In this final part of PHP/cURL email extractor, I will show you how to store extracted data into MySQL database. You can store email addresses and contact information collected not just from one website, but also from various websites into the same database.
You might want to store email collected based on your purpose. For example, if you have a real estate website and a internet shopping website, then information collected should be stored into two different categories (tables in MySQL database).
First, you need to activate XAMPP on your PC, both Apache and MySQL. At browser URL, go to "http://localhost/phpmyadmin/". Go to top menu bar and select "Database". To create a new database for our tutorial, enter "email_collection" and press "Create" button, as shown in the picture below.
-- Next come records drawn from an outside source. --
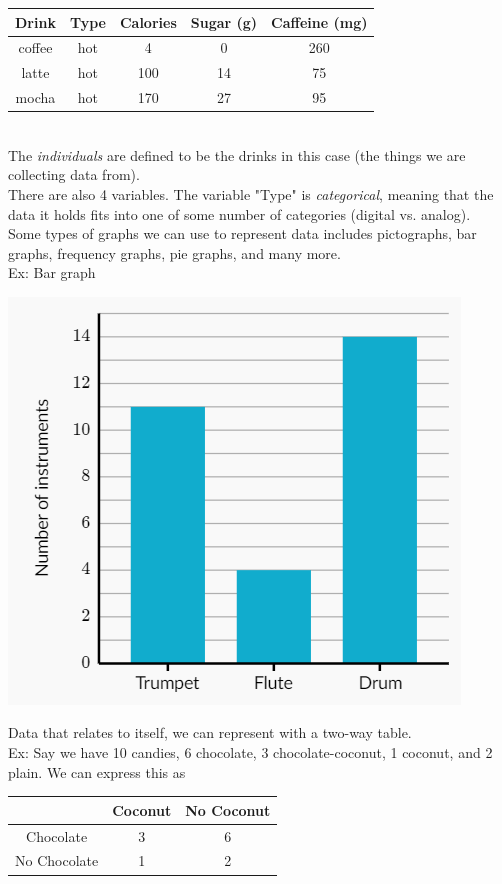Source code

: \documentclass[11pt, fleqn]{article}
\begin{document}
\begin{tabular}{c|c|c|c|c}
    Drink & Type & Calories & Sugar (g) & Caffeine (mg)\\
    \hline
    coffee & hot & 4 & 0 & 260\\
    latte & hot & 100 & 14 & 75\\
    mocha & hot & 170 & 27 & 95
\end{tabular}\\
The \textit{individuals} are defined to be the drinks in this case (the things we are collecting data from).\\
There are also 4 variables. The variable "Type" is \textit{categorical}, meaning that the data it holds fits into one of some number of categories (digital vs. analog).\\
Some types of graphs we can use to represent data includes pictographs, bar graphs, frequency graphs, pie graphs, and many more.\\
Ex: Bar graph\\
\centerline{\includegraphics[scale=0.7]{FundamentalsPictures/barGraph.png}}
Data that relates to itself, we can represent with a two-way table.\\
Ex: Say we have 10 candies, 6 chocolate, 3 chocolate-coconut, 1 coconut, and 2 plain. We can express this as\\
\begin{tabular}{c|c|c}
    & Coconut & No Coconut\\
    \hline
    Chocolate & 3 & 6\\
    No Chocolate & 1 & 2
\end{tabular}\\
\end{document}
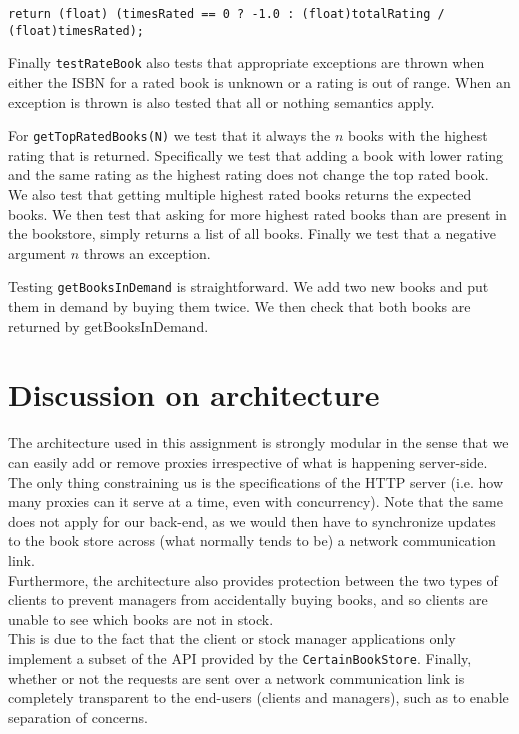 \documentclass[11pt]{article}
\begin{document}
\begin{center}
\texttt{return (float) (timesRated == 0 ? -1.0 : (float)totalRating / (float)timesRated);}
\end{center}

Finally \texttt{testRateBook} also tests that appropriate exceptions are thrown when either the ISBN for a rated book is unknown or a rating is out of range. When an exception is thrown is also tested that all or nothing semantics apply.

For \texttt{getTopRatedBooks(N)} we test that it always the $n$ books with the highest rating that is returned. Specifically we test that adding a book with lower rating and the same rating as the highest rating does not change the top rated book. We also test that getting multiple highest rated books returns the expected books. We then test that asking for more highest rated books than are present in the bookstore, simply returns a list of all books. Finally we test that a negative argument $n$ throws an exception.

Testing \texttt{getBooksInDemand} is straightforward. We add two new books and put them in demand by buying them twice. We then check that both books are returned by getBooksInDemand.

\section*{Discussion on architecture}

The architecture used in this assignment is strongly modular in the sense that
we can easily add or remove proxies irrespective of what is happening
server-side. The only thing constraining us is the specifications of the HTTP
server (i.e. how many proxies can it serve at a time, even with
concurrency). Note that the same does not apply for our back-end, as we would
then have to synchronize updates to the book store across (what normally
tends to be) a network communication link.\\

Furthermore, the architecture also provides protection between the two types of
clients to prevent managers from accidentally buying books, and so clients are
unable to see which books are not in stock.\\

This is due to the fact that the client or stock manager applications only 
implement a subset of the API provided by the \texttt{CertainBookStore}.
Finally, whether or not the requests are sent over a network communication link
is completely transparent to the end-users (clients and managers), such as to
enable separation of concerns.\\
\end{document}
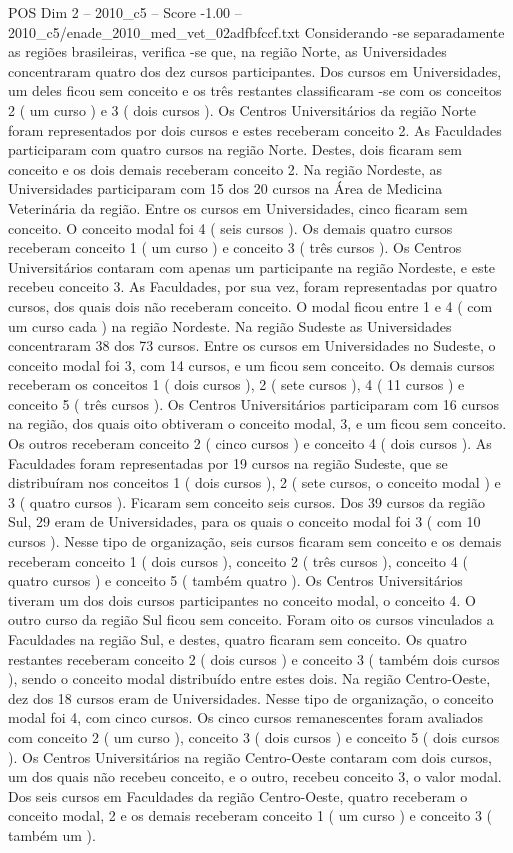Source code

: \begin{textsample}{POS Dim 2 – 2010\_c5 – Score -1.00 – 2010\_c5/enade\_2010\_med\_vet\_02adfbfccf.txt}
Considerando -se separadamente as regiões brasileiras, verifica -se que, na região Norte, as Universidades concentraram quatro dos dez cursos participantes.
Dos cursos em Universidades, um deles ficou sem conceito e os três restantes classificaram -se com os conceitos 2 ( um curso ) e 3 ( dois cursos ).
Os Centros Universitários da região Norte foram representados por dois cursos e estes receberam conceito 2.
As Faculdades participaram com quatro cursos na região Norte.
Destes, dois ficaram sem conceito e os dois demais receberam conceito 2.
Na região Nordeste, as Universidades participaram com 15 dos 20 cursos na Área de Medicina Veterinária da região.
Entre os cursos em Universidades, cinco ficaram sem conceito.
O conceito modal foi 4 ( seis cursos ).
Os demais quatro cursos receberam conceito 1 ( um curso ) e conceito 3 ( três cursos ).
Os Centros Universitários contaram com apenas um participante na região Nordeste, e este recebeu conceito 3.
As Faculdades, por sua vez, foram representadas por quatro cursos, dos quais dois não receberam conceito.
O modal ficou entre 1 e 4 ( com um curso cada ) na região Nordeste.
Na região Sudeste as Universidades concentraram 38 dos 73 cursos.
Entre os cursos em Universidades no Sudeste, o conceito modal foi 3, com 14 cursos, e um ficou sem conceito.
Os demais cursos receberam os conceitos 1 ( dois cursos ), 2 ( sete cursos ), 4 ( 11 cursos ) e conceito 5 ( três cursos ).
Os Centros Universitários participaram com 16 cursos na região, dos quais oito obtiveram o conceito modal, 3, e um ficou sem conceito.
Os outros receberam conceito 2 ( cinco cursos ) e conceito 4 ( dois cursos ).
As Faculdades foram representadas por 19 cursos na região Sudeste, que se distribuíram nos conceitos 1 ( dois cursos ), 2 ( sete cursos, o conceito modal ) e 3 ( quatro cursos ).
Ficaram sem conceito seis cursos.
Dos 39 cursos da região Sul, 29 eram de Universidades, para os quais o conceito modal foi 3 ( com 10 cursos ).
Nesse tipo de organização, seis cursos ficaram sem conceito e os demais receberam conceito 1 ( dois cursos ), conceito 2 ( três cursos ), conceito 4 ( quatro cursos ) e conceito 5 ( também quatro ).
Os Centros Universitários tiveram um dos dois cursos participantes no conceito modal, o conceito 4.
O outro curso da região Sul ficou sem conceito.
Foram oito os cursos vinculados a Faculdades na região Sul, e destes, quatro ficaram sem conceito.
Os quatro restantes receberam conceito 2 ( dois cursos ) e conceito 3 ( também dois cursos ), sendo o conceito modal distribuído entre estes dois.
Na região Centro-Oeste, dez dos 18 cursos eram de Universidades.
Nesse tipo de organização, o conceito modal foi 4, com cinco cursos.
Os cinco cursos remanescentes foram avaliados com conceito 2 ( um curso ), conceito 3 ( dois cursos ) e conceito 5 ( dois cursos ).
Os Centros Universitários na região Centro-Oeste contaram com dois cursos, um dos quais não recebeu conceito, e o outro, recebeu conceito 3, o valor modal.
Dos seis cursos em Faculdades da região Centro-Oeste, quatro receberam o conceito modal, 2 e os demais receberam conceito 1 ( um curso ) e conceito 3 ( também um ).

\end{textsample}
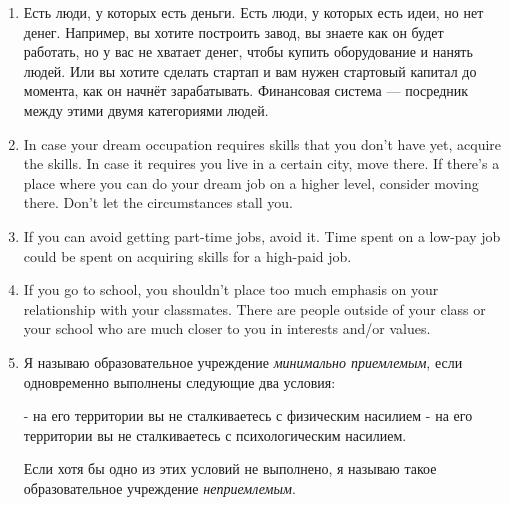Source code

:\documentclass[11pt]{article}
\theoremstyle{remark}
\theoremstyle{definition}
\begin{document}
\begin{enumerate}
\item Есть люди, у которых есть деньги. Есть люди, у которых есть идеи, но нет денег. Например, вы хотите построить завод, вы знаете как он будет работать, но у вас не хватает денег, чтобы купить оборудование и нанять людей. Или вы хотите сделать стартап и вам нужен стартовый капитал до момента, как он начнёт зарабатывать. Финансовая система --- посредник между этими двумя категориями людей.




























\item In case your dream occupation requires skills that you don't have yet, acquire the skills. In case it requires you live in a certain city, move there. If there's a place where you can do your dream job on a higher level, consider moving there. Don't let the circumstances stall you.

\item If you can avoid getting part-time jobs, avoid it. Time spent on a low-pay job could be spent on acquiring skills for a high-paid job.

\item If you go to school, you shouldn't place too much emphasis on your relationship with your classmates. There are people outside of your class or your school who are much closer to you in interests and/or values.





\item Я называю образовательное учреждение \textit{минимально приемлемым}, если одновременно выполнены следующие два условия:

- на его территории вы не сталкиваетесь с физическим насилием
- на его территории вы не сталкиваетесь с психологическим насилием.

Если хотя бы одно из этих условий не выполнено, я называю такое образовательное учреждение \textit{неприемлемым}.


\end{enumerate}
\end{document}
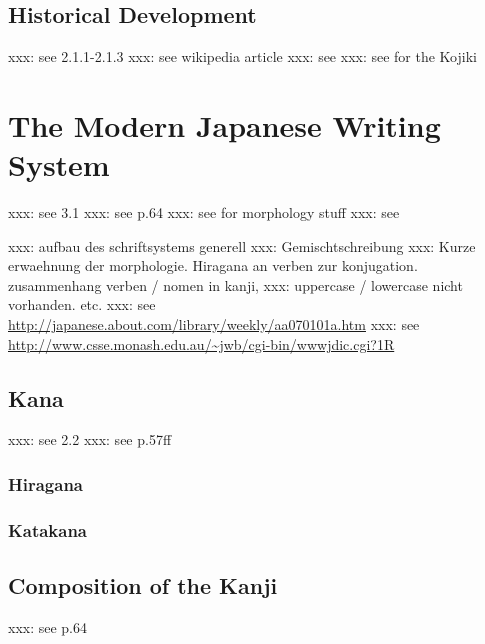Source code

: \subsection{Historical Development}
\label{sec:historicaldevelopmentofjapanesescript}
xxx: see  2.1.1-2.1.3
xxx: see wikipedia article
xxx: see 
xxx: see  for the Kojiki




\section{The Modern Japanese Writing System}
\label{sec:modernjapanesewritingsystem}

xxx: see  3.1
xxx: see  p.64
xxx: see  for morphology stuff
xxx: see 

xxx: aufbau des schriftsystems generell
xxx: Gemischtschreibung
xxx: Kurze erwaehnung der morphologie. Hiragana an verben zur konjugation.
     zusammenhang verben / nomen in kanji, 
xxx: uppercase / lowercase nicht vorhanden. etc.
xxx: see \url{http://japanese.about.com/library/weekly/aa070101a.htm}
xxx: see \url{http://www.csse.monash.edu.au/~jwb/cgi-bin/wwwjdic.cgi?1R}

\subsection{Kana }
\label{sec:kana}

xxx: see  2.2
xxx: see  p.57ff

\subsubsection{Hiragana }
\label{sec:hiragana}

\subsubsection{Katakana }
\label{sec:katakana}

\subsection{Composition of the Kanji }
\label{sec:compositionofkanji}

xxx: see  p.64

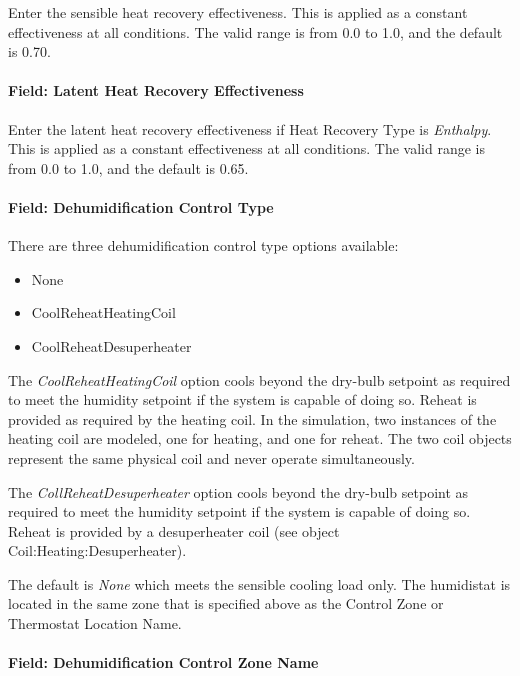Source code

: Enter the sensible heat recovery effectiveness. This is applied as a constant effectiveness at all conditions. The valid range is from 0.0 to 1.0, and the default is 0.70.

\paragraph{Field: Latent Heat Recovery Effectiveness}\label{field-latent-heat-recovery-effectiveness-1}

Enter the latent heat recovery effectiveness if Heat Recovery Type is \emph{Enthalpy}. This is applied as a constant effectiveness at all conditions. The valid range is from 0.0 to 1.0, and the default is 0.65.

\paragraph{Field: Dehumidification Control Type}\label{field-dehumidification-control-type-1}

There are three dehumidification control type options available:

\begin{itemize}
\item
  None
\item
  CoolReheatHeatingCoil
\item
  CoolReheatDesuperheater
\end{itemize}

The \emph{CoolReheatHeatingCoil} option cools beyond the dry-bulb setpoint as required to meet the humidity setpoint if the system is capable of doing so. Reheat is provided as required by the heating coil. In the simulation, two instances of the heating coil are modeled, one for heating, and one for reheat. The two coil objects represent the same physical coil and never operate simultaneously.

The \emph{CollReheatDesuperheater} option cools beyond the dry-bulb setpoint as required to meet the humidity setpoint if the system is capable of doing so. Reheat is provided by a desuperheater coil (see object Coil:Heating:Desuperheater).

The default is \emph{None} which meets the sensible cooling load only. The humidistat is located in the same zone that is specified above as the Control Zone or Thermostat Location Name.

\paragraph{Field: Dehumidification Control Zone Name}\label{field-dehumidification-control-zone-name}

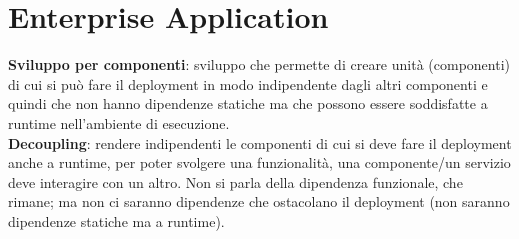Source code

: \section{Enterprise Application}
\textbf{Sviluppo per componenti}: sviluppo che permette di creare unità (componenti) di cui si può fare il deployment in modo indipendente dagli altri componenti e quindi che non hanno dipendenze statiche ma che possono essere soddisfatte a runtime nell'ambiente di esecuzione.\\

\textbf{Decoupling}: rendere indipendenti le componenti di cui si deve fare il deployment anche a runtime, per poter svolgere una funzionalità, una componente/un servizio deve interagire con un altro. Non si parla della dipendenza funzionale, che rimane; ma non ci saranno dipendenze che ostacolano il deployment (non saranno dipendenze statiche ma a runtime).\\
You can download the source file for PHP cURL Email Extractor from here.
Note: Check out the sample code at bottom of this article.
Go to "email_collection" database and you will find that it is still empty. Select "SQL", cut and paste query below into blank space and click "Go".
CREATE TABLE IF NOT EXISTS `contact_info` ( `id` int(12) NOT NULL AUTO_INCREMENT, `name` varchar(128) NOT NULL, `email` varchar(128) NOT NULL, `phone` varchar(128) NOT NULL, PRIMARY KEY (`id`), UNIQUE KEY `email` (`email`) ) ENGINE=InnoDB DEFAULT CHARSET=utf8;
A table "contact_info" is created under database "email_collection".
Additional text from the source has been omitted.